Saturday 30 August 2008

Everyday Epistemology

Epistemology is in philosophy the study of how we know things, often contrasted with ontology, the study of what is. There are many strange ideas about how to attain certain knowledge and some more realistic ideas about how to attain provisional knowledge. (The kind of knowledge that might be replaced by better knowledge in the future and leading to the question if the replaced knowledge really was knowledge to begin with.)

Everyday epistemology is something slightly different. Learning how to evaluate truth-claims is all very good but it is just impossible for one human being to build her entire world-view on tested claims. Each and every one of us, no matter how sceptical we want to be, accept things unchallenged out of necessity. With everyday epistemology I try to take a look at the limits of the examined life from a different perspective than what is traditionally done in philosophy.

In many discussions about epistemology the focus is how to find the truth about one thing or in one situation. In the real world we piece together billions and billions of impressions and data to form a picture of how the world is. Even if we had a perfect method of how to find the truth of each piece of data we would not have time to implement the method for each and every bit. When you want to study how a person knows how the world is, how her picture of reality is attained, it is a fact that mostly the knowledge, or information is perhaps a better word, is uncritically accepted.
(I use the word ‘information’ about bits and pieces of data without concern about if it is true or false, or even if it makes any sense.)

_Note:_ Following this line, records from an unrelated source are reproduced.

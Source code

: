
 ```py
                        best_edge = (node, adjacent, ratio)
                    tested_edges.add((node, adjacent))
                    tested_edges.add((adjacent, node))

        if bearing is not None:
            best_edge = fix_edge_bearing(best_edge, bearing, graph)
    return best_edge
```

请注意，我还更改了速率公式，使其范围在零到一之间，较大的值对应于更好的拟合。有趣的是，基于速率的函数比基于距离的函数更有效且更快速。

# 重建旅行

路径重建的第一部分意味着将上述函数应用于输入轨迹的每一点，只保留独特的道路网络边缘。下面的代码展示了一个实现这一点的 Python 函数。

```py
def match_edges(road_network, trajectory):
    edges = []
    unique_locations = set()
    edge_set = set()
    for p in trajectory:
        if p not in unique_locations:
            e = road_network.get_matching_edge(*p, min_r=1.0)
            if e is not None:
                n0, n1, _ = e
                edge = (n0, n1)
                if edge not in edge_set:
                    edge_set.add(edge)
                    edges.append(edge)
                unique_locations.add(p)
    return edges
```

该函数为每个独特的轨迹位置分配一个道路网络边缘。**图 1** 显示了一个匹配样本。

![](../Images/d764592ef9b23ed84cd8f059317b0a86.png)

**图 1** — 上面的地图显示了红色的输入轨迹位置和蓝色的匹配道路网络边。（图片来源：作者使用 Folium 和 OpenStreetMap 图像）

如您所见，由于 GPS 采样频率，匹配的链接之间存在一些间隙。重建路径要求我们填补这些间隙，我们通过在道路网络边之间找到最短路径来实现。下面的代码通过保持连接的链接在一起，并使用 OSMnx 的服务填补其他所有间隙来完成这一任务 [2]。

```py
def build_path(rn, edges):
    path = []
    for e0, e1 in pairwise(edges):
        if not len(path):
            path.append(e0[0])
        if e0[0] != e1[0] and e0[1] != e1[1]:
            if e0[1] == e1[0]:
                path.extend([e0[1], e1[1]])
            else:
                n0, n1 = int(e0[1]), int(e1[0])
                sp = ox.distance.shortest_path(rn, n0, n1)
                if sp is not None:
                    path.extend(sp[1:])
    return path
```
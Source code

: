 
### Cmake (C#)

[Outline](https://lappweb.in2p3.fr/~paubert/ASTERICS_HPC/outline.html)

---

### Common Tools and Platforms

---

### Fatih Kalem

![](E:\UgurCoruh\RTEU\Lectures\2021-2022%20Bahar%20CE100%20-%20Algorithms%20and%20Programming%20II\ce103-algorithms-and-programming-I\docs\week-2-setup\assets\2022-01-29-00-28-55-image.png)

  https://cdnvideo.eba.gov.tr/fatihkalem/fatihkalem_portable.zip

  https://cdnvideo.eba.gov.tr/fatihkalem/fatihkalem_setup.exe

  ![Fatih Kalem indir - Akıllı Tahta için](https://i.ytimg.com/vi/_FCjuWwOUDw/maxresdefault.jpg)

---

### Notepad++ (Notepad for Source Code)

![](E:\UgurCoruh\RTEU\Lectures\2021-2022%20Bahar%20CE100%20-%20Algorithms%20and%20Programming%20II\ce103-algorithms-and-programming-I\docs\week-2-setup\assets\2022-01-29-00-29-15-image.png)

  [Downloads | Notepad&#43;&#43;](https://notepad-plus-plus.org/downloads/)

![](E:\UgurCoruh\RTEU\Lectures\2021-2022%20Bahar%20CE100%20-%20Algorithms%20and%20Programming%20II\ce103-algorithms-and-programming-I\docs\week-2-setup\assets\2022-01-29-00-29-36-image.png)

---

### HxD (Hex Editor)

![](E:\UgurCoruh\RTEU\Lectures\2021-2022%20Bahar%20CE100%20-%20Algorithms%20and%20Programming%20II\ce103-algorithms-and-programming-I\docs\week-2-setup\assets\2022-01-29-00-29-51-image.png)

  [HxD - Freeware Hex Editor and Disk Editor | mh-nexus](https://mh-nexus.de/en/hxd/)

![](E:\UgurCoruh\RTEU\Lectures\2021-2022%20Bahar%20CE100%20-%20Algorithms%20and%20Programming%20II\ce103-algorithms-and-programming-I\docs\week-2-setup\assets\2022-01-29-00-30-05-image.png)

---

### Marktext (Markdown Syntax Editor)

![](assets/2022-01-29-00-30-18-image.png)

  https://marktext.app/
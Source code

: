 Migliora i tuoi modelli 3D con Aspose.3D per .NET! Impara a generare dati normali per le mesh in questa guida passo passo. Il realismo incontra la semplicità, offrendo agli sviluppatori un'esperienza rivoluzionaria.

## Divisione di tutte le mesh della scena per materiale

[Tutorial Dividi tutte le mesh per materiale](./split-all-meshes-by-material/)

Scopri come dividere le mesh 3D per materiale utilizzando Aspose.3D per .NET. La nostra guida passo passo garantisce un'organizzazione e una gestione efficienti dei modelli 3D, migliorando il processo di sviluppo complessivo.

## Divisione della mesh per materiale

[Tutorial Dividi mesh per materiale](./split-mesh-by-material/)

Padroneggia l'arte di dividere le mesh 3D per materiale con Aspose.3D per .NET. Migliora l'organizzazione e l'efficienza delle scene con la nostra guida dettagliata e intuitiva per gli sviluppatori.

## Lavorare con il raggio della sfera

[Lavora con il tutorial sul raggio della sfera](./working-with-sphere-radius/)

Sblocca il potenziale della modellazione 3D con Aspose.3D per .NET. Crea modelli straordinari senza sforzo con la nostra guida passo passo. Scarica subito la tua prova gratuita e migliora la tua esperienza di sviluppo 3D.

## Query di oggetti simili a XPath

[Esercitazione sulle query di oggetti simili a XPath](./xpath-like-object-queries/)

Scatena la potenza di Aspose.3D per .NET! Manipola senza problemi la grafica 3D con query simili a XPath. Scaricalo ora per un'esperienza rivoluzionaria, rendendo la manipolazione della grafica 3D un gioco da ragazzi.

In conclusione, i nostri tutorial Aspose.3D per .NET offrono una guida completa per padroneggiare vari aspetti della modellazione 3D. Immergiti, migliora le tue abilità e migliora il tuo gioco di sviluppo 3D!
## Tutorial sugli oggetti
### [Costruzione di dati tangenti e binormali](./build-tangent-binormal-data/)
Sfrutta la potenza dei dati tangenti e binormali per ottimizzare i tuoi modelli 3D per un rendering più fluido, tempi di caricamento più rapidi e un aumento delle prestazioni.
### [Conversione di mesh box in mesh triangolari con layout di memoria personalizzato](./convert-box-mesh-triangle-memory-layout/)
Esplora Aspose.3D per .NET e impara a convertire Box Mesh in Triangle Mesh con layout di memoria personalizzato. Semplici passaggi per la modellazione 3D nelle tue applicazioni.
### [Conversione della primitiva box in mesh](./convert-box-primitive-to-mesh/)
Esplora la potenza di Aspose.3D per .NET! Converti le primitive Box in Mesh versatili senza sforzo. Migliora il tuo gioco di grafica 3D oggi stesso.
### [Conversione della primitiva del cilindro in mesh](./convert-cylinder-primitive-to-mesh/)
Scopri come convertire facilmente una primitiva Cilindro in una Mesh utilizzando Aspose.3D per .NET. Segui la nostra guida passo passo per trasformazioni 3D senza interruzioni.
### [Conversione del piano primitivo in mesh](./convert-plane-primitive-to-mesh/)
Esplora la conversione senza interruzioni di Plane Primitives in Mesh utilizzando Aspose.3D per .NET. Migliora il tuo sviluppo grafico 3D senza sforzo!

But very few accept everything they hear or see. At certain times people are more likely to test the claims that they encounter at other times they simply dismiss it. When people try to test new information we reach the field of classical epistemology, we ask ourselves if it is true and how can we find out if it is true. But before this we have the question of what makes people want to test new information and also when they should question not only new but old information.
The urge to test new information will arise then the information contradicts earlier ideas considered to be knowledge and it cannot be simply dismissed. The urge should arise than the information becomes, or is, an important part of ones world-view.

Factoids (mainly in Swedish) are interesting; they are small pieces of information that are not true, or at least unsubstantiated, but they are well known to be true or at least well know. Everyone knows Galileo’s famous utterance at the end of his trial because it is a good story. It is regarded as a true fact although it is not. For biographers of Galileo the story is important so they go through the trouble of checking the sources and find that they have to remove that piece of information from their knowledge of the world. Few people have that kind of a special interest in Galileo and the story will likely not contradict their world-view and thus simply becomes accepted as a small part of what they know. Factoids are not a perfect example of how information that is not confrontational and unimportant is easily accepted, because factoids are interesting and entertaining enough to be spread unlike much other information. Still they tell us that much of what a person know is uncertain because everyday we accepted information uncritically.

So the first “law” of everyday epistemology, the study of how people attain knowledge about the world in real life, is that everything is accepted as true.
The second “law” is that if new information contradicts what is all ready considered true there are three ways to handle the new information, testing the truth claim, dismissing the information without testing, or have a world-view that allow for contradictions.
It is out of necessity that we do not always test all the claims; it is out of necessity that we readily accept or dismiss information that agree or disagree with what we think we know. What is in my opinion a problem is that many appear to think that what is done out of necessity is also sufficient. Even when a set of believes have a prominent place in a persons world-view they think that accepting or dismissing information without testing is enough.

Perhaps the study of how people in fact form their world-view is more psychology and sociology than philosophy. I still think it is of huge importance to understand this part of epistemology if one wants people to live an examined life in the real world. Socrates said “the unexamined life is not worth living”.